- What is required
When you reach the line in the data below that contains "2nd session：", please start repeating lines exactly, and stop after the line that contains "D31 吳敏兒：（自辯）❌ 保釋申請覆核被拒，保留每", repeating nothing else.

[Saved entries]
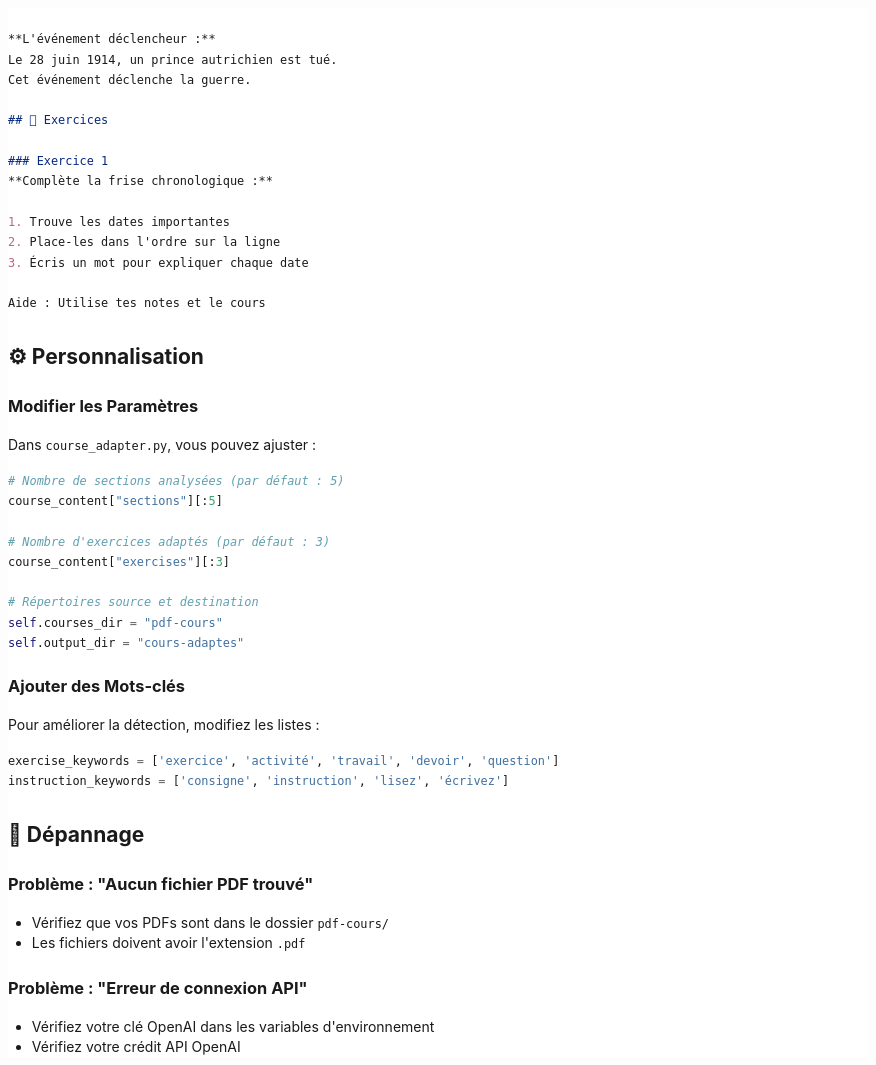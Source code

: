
 ```markdown

**L'événement déclencheur :**
Le 28 juin 1914, un prince autrichien est tué.
Cet événement déclenche la guerre.

## 🎯 Exercices

### Exercice 1
**Complète la frise chronologique :**

1. Trouve les dates importantes
2. Place-les dans l'ordre sur la ligne
3. Écris un mot pour expliquer chaque date

Aide : Utilise tes notes et le cours
```

## ⚙️ Personnalisation

### Modifier les Paramètres

Dans `course_adapter.py`, vous pouvez ajuster :

```python
# Nombre de sections analysées (par défaut : 5)
course_content["sections"][:5]

# Nombre d'exercices adaptés (par défaut : 3)
course_content["exercises"][:3]

# Répertoires source et destination
self.courses_dir = "pdf-cours"
self.output_dir = "cours-adaptes"
```

### Ajouter des Mots-clés

Pour améliorer la détection, modifiez les listes :

```python
exercise_keywords = ['exercice', 'activité', 'travail', 'devoir', 'question']
instruction_keywords = ['consigne', 'instruction', 'lisez', 'écrivez']
```

## 🔧 Dépannage

### Problème : "Aucun fichier PDF trouvé"
- Vérifiez que vos PDFs sont dans le dossier `pdf-cours/`
- Les fichiers doivent avoir l'extension `.pdf`

### Problème : "Erreur de connexion API"
- Vérifiez votre clé OpenAI dans les variables d'environnement
- Vérifiez votre crédit API OpenAI
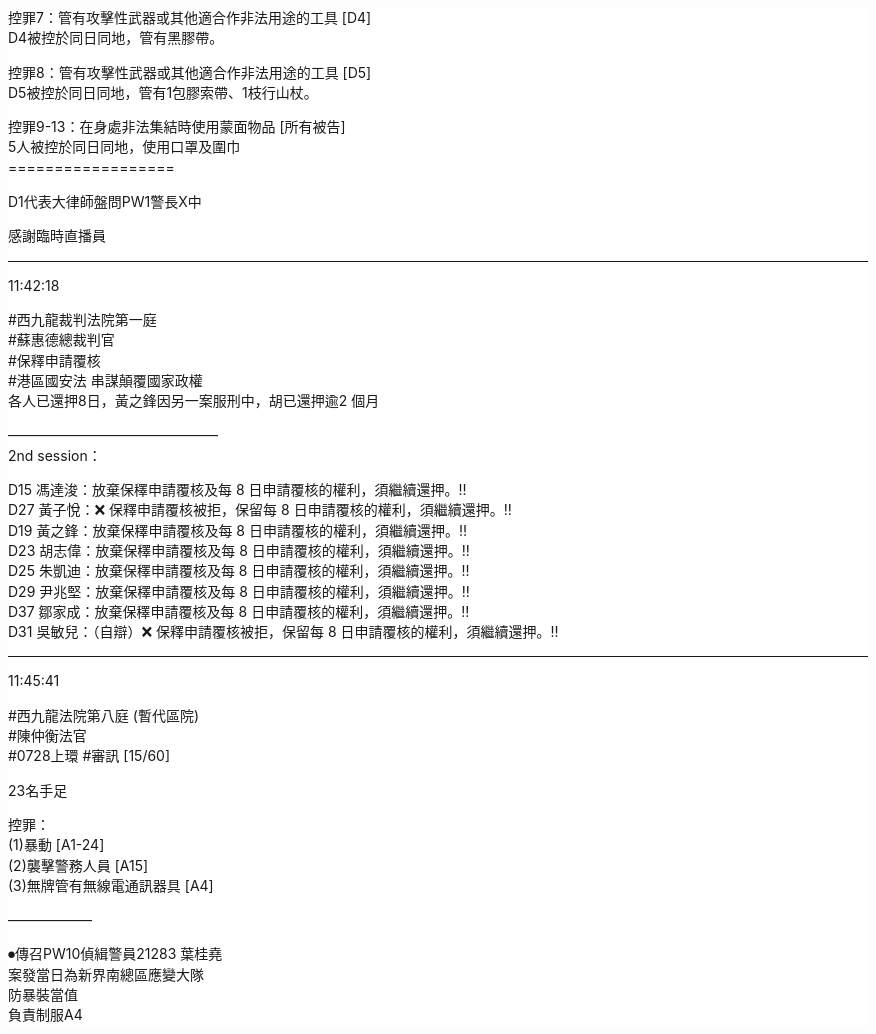 控罪7：管有攻擊性武器或其他適合作非法用途的工具 \[D4\]  
D4被控於同日同地，管有黑膠帶。  
  
控罪8：管有攻擊性武器或其他適合作非法用途的工具 \[D5\]  
D5被控於同日同地，管有1包膠索帶、1枝行山杖。  
  
控罪9-13：在身處非法集結時使用蒙面物品 \[所有被告\]  
5人被控於同日同地，使用口罩及圍巾  
\==================  
  
D1代表大律師盤問PW1警長X中  
  
感謝臨時直播員

---
      
11:42:18



\#西九龍裁判法院第一庭  
\#蘇惠德總裁判官  
\#保釋申請覆核  
\#港區國安法 串謀顛覆國家政權  
各人已還押8日，黃之鋒因另一案服刑中，胡已還押逾2 個月  
  
———————————————  
2nd session：  
  
D15 馮達浚：放棄保䆁申請覆核及每 8 日申請覆核的權利，須繼續還押。‼️  
D27 黃子悅：❌ 保釋申請覆核被拒，保留每 8 日申請覆核的權利，須繼續還押。‼️  
D19 黃之鋒：放棄保䆁申請覆核及每 8 日申請覆核的權利，須繼續還押。‼️  
D23 胡志偉：放棄保䆁申請覆核及每 8 日申請覆核的權利，須繼續還押。‼️  
D25 朱凱迪：放棄保䆁申請覆核及每 8 日申請覆核的權利，須繼續還押。‼️  
D29 尹兆堅：放棄保䆁申請覆核及每 8 日申請覆核的權利，須繼續還押。‼️  
D37 鄒家成：放棄保䆁申請覆核及每 8 日申請覆核的權利，須繼續還押。‼️  
D31 吳敏兒：（自辯）❌ 保釋申請覆核被拒，保留每 8 日申請覆核的權利，須繼續還押。‼️

---
      
11:45:41



\#西九龍法院第八庭 (暫代區院)  
\#陳仲衡法官  
\#0728上環 \#審訊 \[15/60\]  
  
23名手足  
  
控罪：  
(1)暴動 \[A1-24\]  
(2)襲擊警務人員 \[A15\]  
(3)無牌管有無線電通訊器具 \[A4\]  
  
——————  
  
⏺傳召PW10偵緝警員21283 葉桂堯  
案發當日為新界南總區應變大隊  
防暴裝當值  
負責制服A4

- Task result
2nd session：  
  
D15 馮達浚：放棄保䆁申請覆核及每 8 日申請覆核的權利，須繼續還押。‼️  
D27 黃子悅：❌ 保釋申請覆核被拒，保留每 8 日申請覆核的權利，須繼續還押。‼️  
D19 黃之鋒：放棄保䆁申請覆核及每 8 日申請覆核的權利，須繼續還押。‼️  
D23 胡志偉：放棄保䆁申請覆核及每 8 日申請覆核的權利，須繼續還押。‼️  
D25 朱凱迪：放棄保䆁申請覆核及每 8 日申請覆核的權利，須繼續還押。‼️  
D29 尹兆堅：放棄保䆁申請覆核及每 8 日申請覆核的權利，須繼續還押。‼️  
D37 鄒家成：放棄保䆁申請覆核及每 8 日申請覆核的權利，須繼續還押。‼️  
D31 吳敏兒：（自辯）❌ 保釋申請覆核被拒，保留每 8 日申請覆核的權利，須繼續還押。‼️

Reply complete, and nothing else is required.